December 25, 2011

The Gülen Movement and its Chief Priority

fgulen.org

What is the Gülen Movement?

The Gülen Movement originated in 1970s' Turkey as a faith-inspired initiative to improve educational opportunities for a local community; since then, it has grown into a transnational educational, inter-cultural and interfaith movement.

It is estimated that participants number in several millions. The Gülen Movement has securely established, respected institutions (of different kinds, but mostly schools) on every continent.

What is the place of moral and spiritual values in the Gülen Movement?

Since the Gülen Movement originated as a faith-inspired civil society movement, motivations for participation include spiritual resources and moral values drawn from the Islamic tradition, like altruism and other non-material incentives.

What is the Movement's chief priority?

Gulen-inspired schools
The Movement's chief priority is education. In Fethullah Gülen's view the establishment of justice is hindered by the lack of well-rounded education, as is the recognition of human rights and attitudes of acceptance and tolerance toward others: ‘If you wish to keep the masses under control, simply starve them in the area of knowledge.

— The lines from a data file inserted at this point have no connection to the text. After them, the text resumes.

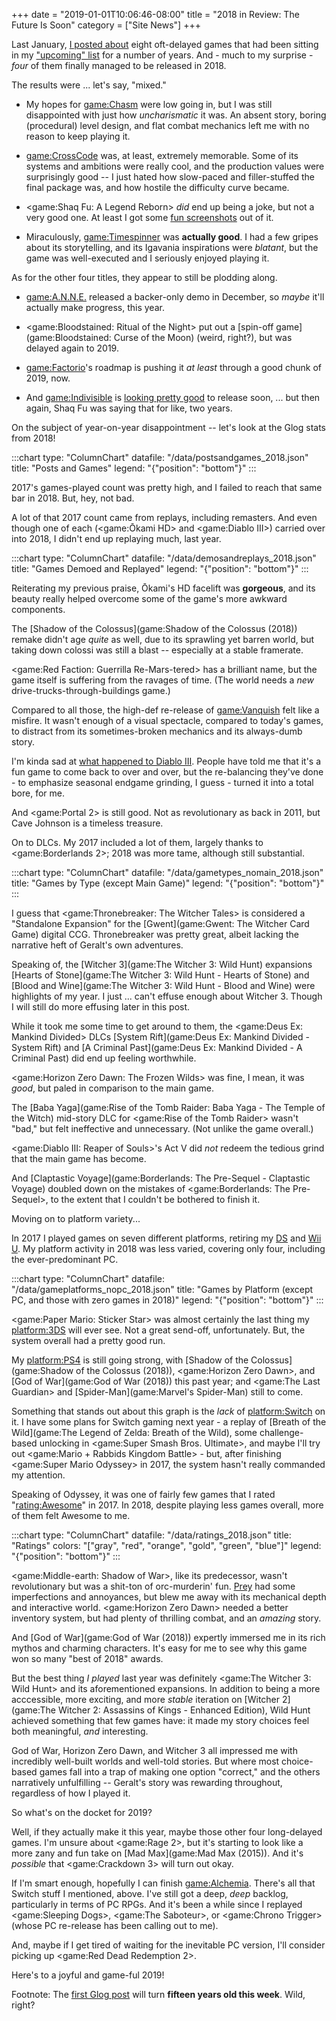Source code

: +++
date = "2019-01-01T10:06:46-08:00"
title = "2018 in Review: The Future Is Soon"
category = ["Site News"]
+++

Last January, [I posted about](%site.BaseURL%2018/01/21/early-access-late-release/) eight oft-delayed games that had been sitting in my ["upcoming" list](%site.BaseURL%upcoming/) for a number of years.  And - much to my surprise - <i>four</i> of them finally managed to be released in 2018.

The results were ... let's say, "mixed."

* My hopes for <game:Chasm> were low going in, but I was still disappointed with just how <i>uncharismatic</i> it was.  An absent story, boring (procedural) level design, and flat combat mechanics left me with no reason to keep playing it.

* <game:CrossCode> was, at least, extremely memorable.  Some of its systems and ambitions were really cool, and the production values were surprisingly good -- I just hated how slow-paced and filler-stuffed the final package was, and how hostile the difficulty curve became.

* <game:Shaq Fu: A Legend Reborn> <i>did</i> end up being a joke, but not a very good one.  At least I got some [fun screenshots](%site.BaseURL%shaqfu-alegendreborn_notenoughmoney.jpg) out of it.

* Miraculously, <game:Timespinner> was <b>actually good</b>.  I had a few gripes about its storytelling, and its Igavania inspirations were <i>blatant</i>, but the game was well-executed and I seriously enjoyed playing it.

As for the other four titles, they appear to still be plodding along.

* <game:A.N.N.E.> released a backer-only demo in December, so <i>maybe</i> it'll actually make progress, this year.

* <game:Bloodstained: Ritual of the Night> put out a [spin-off game](game:Bloodstained: Curse of the Moon) (weird, right?), but was delayed again to 2019.

* <game:Factorio>'s roadmap is pushing it <i>at least</i> through a good chunk of 2019, now.

* And <game:Indivisible> is <a href="https://indivisiblegame.com/2018/12/11/locking-down-orders/">looking pretty good</a> to release soon, ... but then again, Shaq Fu was saying that for like, two years.

On the subject of year-on-year disappointment -- let's look at the Glog stats from 2018!

:::chart
type: "ColumnChart"
datafile: "/data/postsandgames_2018.json"
title: "Posts and Games"
legend: "{\"position\": \"bottom\"}"
:::

2017's games-played count was pretty high, and I failed to reach that same bar in 2018.  But, hey, not bad.

A lot of that 2017 count came from replays, including remasters.  And even though one of each (<game:Ōkami HD> and <game:Diablo III>) carried over into 2018, I didn't end up replaying much, last year.

:::chart
type: "ColumnChart"
datafile: "/data/demosandreplays_2018.json"
title: "Games Demoed and Replayed"
legend: "{\"position\": \"bottom\"}"
:::

Reiterating my previous praise, Ōkami's HD facelift was <b>gorgeous</b>, and its beauty really helped overcome some of the game's more awkward components.

The [Shadow of the Colossus](game:Shadow of the Colossus (2018)) remake didn't age <i>quite</i> as well, due to its sprawling yet barren world, but taking down colossi was still a blast -- especially at a stable framerate.

<game:Red Faction: Guerrilla Re-Mars-tered> has a brilliant name, but the game itself is suffering from the ravages of time.  (The world needs a <i>new</i> drive-trucks-through-buildings game.)

Compared to all those, the high-def re-release of <game:Vanquish> felt like a misfire.  It wasn't enough of a visual spectacle, compared to today's games, to distract from its sometimes-broken mechanics and its always-dumb story.

I'm kinda sad at [what happened to Diablo III](%site.BaseURL%2018/01/11/demon-clicker/).  People have told me that it's a fun game to come back to over and over, but the re-balancing they've done - to emphasize seasonal endgame grinding, I guess - turned it into a total bore, for me.

And <game:Portal 2> is still good.  Not as revolutionary as back in 2011, but Cave Johnson is a timeless treasure.

On to DLCs.  My 2017 included a lot of them, largely thanks to <game:Borderlands 2>; 2018 was more tame, although still substantial.

:::chart
type: "ColumnChart"
datafile: "/data/gametypes_nomain_2018.json"
title: "Games by Type (except Main Game)"
legend: "{\"position\": \"bottom\"}"
:::

I guess that <game:Thronebreaker: The Witcher Tales> is considered a "Standalone Expansion" for the [Gwent](game:Gwent: The Witcher Card Game) digital CCG.  Thronebreaker was pretty great, albeit lacking the narrative heft of Geralt's own adventures.

Speaking of, the [Witcher 3](game:The Witcher 3: Wild Hunt) expansions [Hearts of Stone](game:The Witcher 3: Wild Hunt - Hearts of Stone) and [Blood and Wine](game:The Witcher 3: Wild Hunt - Blood and Wine) were highlights of my year.  I just ... can't effuse enough about Witcher 3.  Though I will still do more effusing later in this post.

While it took me some time to get around to them, the <game:Deus Ex: Mankind Divided> DLCs [System Rift](game:Deus Ex: Mankind Divided - System Rift) and [A Criminal Past](game:Deus Ex: Mankind Divided - A Criminal Past) did end up feeling worthwhile.

<game:Horizon Zero Dawn: The Frozen Wilds> was fine, I mean, it was <i>good</i>, but paled in comparison to the main game.

The [Baba Yaga](game:Rise of the Tomb Raider: Baba Yaga - The Temple of the Witch) mid-story DLC for <game:Rise of the Tomb Raider> wasn't "bad," but felt ineffective and unnecessary.  (Not unlike the game overall.)

<game:Diablo III: Reaper of Souls>'s Act V did <i>not</i> redeem the tedious grind that the main game has become.

And [Claptastic Voyage](game:Borderlands: The Pre-Sequel - Claptastic Voyage) doubled down on the mistakes of <game:Borderlands: The Pre-Sequel>, to the extent that I couldn't be bothered to finish it.

Moving on to platform variety...

In 2017 I played games on seven different platforms, retiring my [DS](platform:NDS) and [Wii U](platform:WiiU).  My platform activity in 2018 was less varied, covering only four, including the ever-predominant PC.

:::chart
type: "ColumnChart"
datafile: "/data/gameplatforms_nopc_2018.json"
title: "Games by Platform (except PC, and those with zero games in 2018)"
legend: "{\"position\": \"bottom\"}"
:::

<game:Paper Mario: Sticker Star> was almost certainly the last thing my <platform:3DS> will ever see.  Not a great send-off, unfortunately.  But, the system overall had a pretty good run.

My <platform:PS4> is still going strong, with [Shadow of the Colossus](game:Shadow of the Colossus (2018)), <game:Horizon Zero Dawn>, and [God of War](game:God of War (2018)) this past year; and <game:The Last Guardian> and [Spider-Man](game:Marvel's Spider-Man) still to come.

Something that stands out about this graph is the <i>lack</i> of <platform:Switch> on it.  I have some plans for Switch gaming next year - a replay of [Breath of the Wild](game:The Legend of Zelda: Breath of the Wild), some challenge-based unlocking in <game:Super Smash Bros. Ultimate>, and maybe I'll try out <game:Mario + Rabbids Kingdom Battle> - but, after finishing <game:Super Mario Odyssey> in 2017, the system hasn't really commanded my attention.

Speaking of Odyssey, it was one of fairly few games that I rated "<rating:Awesome>" in 2017.  In 2018, despite playing less games overall, more of them felt Awesome to me.

:::chart
type: "ColumnChart"
datafile: "/data/ratings_2018.json"
title: "Ratings"
colors: "[\"gray\", \"red\", \"orange\", \"gold\", \"green\", \"blue\"]"
legend: "{\"position\": \"bottom\"}"
:::

<game:Middle-earth: Shadow of War>, like its predecessor, wasn't revolutionary but was a shit-ton of orc-murderin' fun.  [Prey](game:Prey (2017)) had some imperfections and annoyances, but blew me away with its mechanical depth and interactive world.  <game:Horizon Zero Dawn> needed a better inventory system, but had plenty of thrilling combat, and an <i>amazing</i> story.

And [God of War](game:God of War (2018)) expertly immersed me in its rich mythos and charming characters.  It's easy for me to see why this game won so many "best of 2018" awards.

But the best thing <i>I played</i> last year was definitely <game:The Witcher 3: Wild Hunt> and its aforementioned expansions.  In addition to being a more acccessible, more exciting, and more <i>stable</i> iteration on [Witcher 2](game:The Witcher 2: Assassins of Kings - Enhanced Edition), Wild Hunt achieved something that few games have: it made my story choices feel both meaningful, <i>and</i> interesting.

God of War, Horizon Zero Dawn, and Witcher 3 all impressed me with incredibly well-built worlds and well-told stories.  But where most choice-based games fall into a trap of making one option "correct," and the others narratively unfulfilling -- Geralt's story was rewarding throughout, regardless of how I played it.

So what's on the docket for 2019?

Well, if they actually make it this year, maybe those other four long-delayed games.  I'm unsure about <game:Rage 2>, but it's starting to look like a more zany and fun take on [Mad Max](game:Mad Max (2015)).  And it's <i>possible</i> that <game:Crackdown 3> will turn out okay.

If I'm smart enough, hopefully I can finish <game:Alchemia>.  There's all that Switch stuff I mentioned, above.  I've still got a deep, <i>deep</i> backlog, particularly in terms of PC RPGs.  And it's been a while since I replayed <game:Sleeping Dogs>, <game:The Saboteur>, or <game:Chrono Trigger> (whose PC re-release has been calling out to me).

And, maybe if I get tired of waiting for the inevitable PC version, I'll consider picking up <game:Red Dead Redemption 2>.

Here's to a joyful and game-ful 2019!

Footnote: The [first Glog post](%site.BaseURL%2004/01/07/mario-kart-double-dash-2/) will turn <b>fifteen years old this week</b>.  Wild, right?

They can escape such tyranny only through education. The road to social justice is paved with adequate, universal education, for only this will give people sufficient understanding and tolerance to respect the rights of others.’

Gülen holds that a new style of education is necessary. This education will fuse religious and scientific knowledge with morality and spirituality. It will produce genuinely enlightened people with hearts illumined by religious sciences and spirituality, and minds illuminated with positive sciences. The actions and life-styles of such people will embody humanity and moral values, and they will understand the socio-economic and political conditions of their time.

The education supported by the Movement is oriented to enabling people to think for themselves, to be agents of change on behalf of the positive values of social justice, human rights and tolerance. This sharply distinguishes the Movement from exclusivist organizations or cults which are oriented inward and demand conformity from group members (of which the private rites, insignia, etc., are a badge).